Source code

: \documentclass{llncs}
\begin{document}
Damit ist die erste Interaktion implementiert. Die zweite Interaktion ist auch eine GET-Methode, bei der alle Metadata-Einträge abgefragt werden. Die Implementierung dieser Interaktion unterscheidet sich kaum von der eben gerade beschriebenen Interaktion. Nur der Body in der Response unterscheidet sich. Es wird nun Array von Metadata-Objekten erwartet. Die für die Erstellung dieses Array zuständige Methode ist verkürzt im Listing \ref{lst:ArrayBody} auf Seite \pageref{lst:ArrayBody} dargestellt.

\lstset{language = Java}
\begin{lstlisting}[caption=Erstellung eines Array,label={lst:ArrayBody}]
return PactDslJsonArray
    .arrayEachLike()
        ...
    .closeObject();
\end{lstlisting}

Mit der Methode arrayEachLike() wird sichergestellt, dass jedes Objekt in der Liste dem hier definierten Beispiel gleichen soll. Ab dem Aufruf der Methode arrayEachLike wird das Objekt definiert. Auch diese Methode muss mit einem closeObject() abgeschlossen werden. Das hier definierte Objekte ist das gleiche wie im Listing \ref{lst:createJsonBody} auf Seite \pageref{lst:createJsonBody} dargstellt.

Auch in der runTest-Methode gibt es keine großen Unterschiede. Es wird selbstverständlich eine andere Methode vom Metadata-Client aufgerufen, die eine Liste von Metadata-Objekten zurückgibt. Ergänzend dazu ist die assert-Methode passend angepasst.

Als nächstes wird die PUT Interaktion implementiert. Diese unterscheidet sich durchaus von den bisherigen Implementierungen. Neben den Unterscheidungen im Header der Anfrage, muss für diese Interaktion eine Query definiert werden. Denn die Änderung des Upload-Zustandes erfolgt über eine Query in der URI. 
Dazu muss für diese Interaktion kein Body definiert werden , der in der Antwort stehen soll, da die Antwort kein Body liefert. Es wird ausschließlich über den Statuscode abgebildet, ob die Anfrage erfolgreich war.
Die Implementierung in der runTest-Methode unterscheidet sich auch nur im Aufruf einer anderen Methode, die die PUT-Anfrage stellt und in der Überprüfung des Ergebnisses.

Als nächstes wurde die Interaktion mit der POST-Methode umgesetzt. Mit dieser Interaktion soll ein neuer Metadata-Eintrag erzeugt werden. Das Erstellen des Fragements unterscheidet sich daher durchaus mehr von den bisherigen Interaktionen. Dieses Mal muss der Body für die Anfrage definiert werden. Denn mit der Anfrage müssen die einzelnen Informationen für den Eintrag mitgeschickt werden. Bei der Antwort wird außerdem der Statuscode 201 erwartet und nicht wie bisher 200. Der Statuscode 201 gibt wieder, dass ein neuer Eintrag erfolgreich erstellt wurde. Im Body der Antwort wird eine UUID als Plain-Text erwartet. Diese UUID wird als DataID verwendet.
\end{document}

────────────────

▶ **Action item**: All entries above should be duplicated exactly, none omitted.

▶ **Written answer**:
Source code

: \documentclass{llncs}
\begin{document}
Damit ist die erste Interaktion implementiert. Die zweite Interaktion ist auch eine GET-Methode, bei der alle Metadata-Einträge abgefragt werden. Die Implementierung dieser Interaktion unterscheidet sich kaum von der eben gerade beschriebenen Interaktion. Nur der Body in der Response unterscheidet sich. Es wird nun Array von Metadata-Objekten erwartet. Die für die Erstellung dieses Array zuständige Methode ist verkürzt im Listing \ref{lst:ArrayBody} auf Seite \pageref{lst:ArrayBody} dargestellt.

\lstset{language = Java}
\begin{lstlisting}[caption=Erstellung eines Array,label={lst:ArrayBody}]
return PactDslJsonArray
    .arrayEachLike()
        ...
    .closeObject();
\end{lstlisting}

Mit der Methode arrayEachLike() wird sichergestellt, dass jedes Objekt in der Liste dem hier definierten Beispiel gleichen soll. Ab dem Aufruf der Methode arrayEachLike wird das Objekt definiert. Auch diese Methode muss mit einem closeObject() abgeschlossen werden. Das hier definierte Objekte ist das gleiche wie im Listing \ref{lst:createJsonBody} auf Seite \pageref{lst:createJsonBody} dargstellt.

Auch in der runTest-Methode gibt es keine großen Unterschiede. Es wird selbstverständlich eine andere Methode vom Metadata-Client aufgerufen, die eine Liste von Metadata-Objekten zurückgibt. Ergänzend dazu ist die assert-Methode passend angepasst.

Als nächstes wird die PUT Interaktion implementiert. Diese unterscheidet sich durchaus von den bisherigen Implementierungen. Neben den Unterscheidungen im Header der Anfrage, muss für diese Interaktion eine Query definiert werden. Denn die Änderung des Upload-Zustandes erfolgt über eine Query in der URI. 
Dazu muss für diese Interaktion kein Body definiert werden , der in der Antwort stehen soll, da die Antwort kein Body liefert. Es wird ausschließlich über den Statuscode abgebildet, ob die Anfrage erfolgreich war.
Die Implementierung in der runTest-Methode unterscheidet sich auch nur im Aufruf einer anderen Methode, die die PUT-Anfrage stellt und in der Überprüfung des Ergebnisses.

Als nächstes wurde die Interaktion mit der POST-Methode umgesetzt. Mit dieser Interaktion soll ein neuer Metadata-Eintrag erzeugt werden. Das Erstellen des Fragements unterscheidet sich daher durchaus mehr von den bisherigen Interaktionen. Dieses Mal muss der Body für die Anfrage definiert werden. Denn mit der Anfrage müssen die einzelnen Informationen für den Eintrag mitgeschickt werden. Bei der Antwort wird außerdem der Statuscode 201 erwartet und nicht wie bisher 200. Der Statuscode 201 gibt wieder, dass ein neuer Eintrag erfolgreich erstellt wurde. Im Body der Antwort wird eine UUID als Plain-Text erwartet. Diese UUID wird als DataID verwendet.
\end{document}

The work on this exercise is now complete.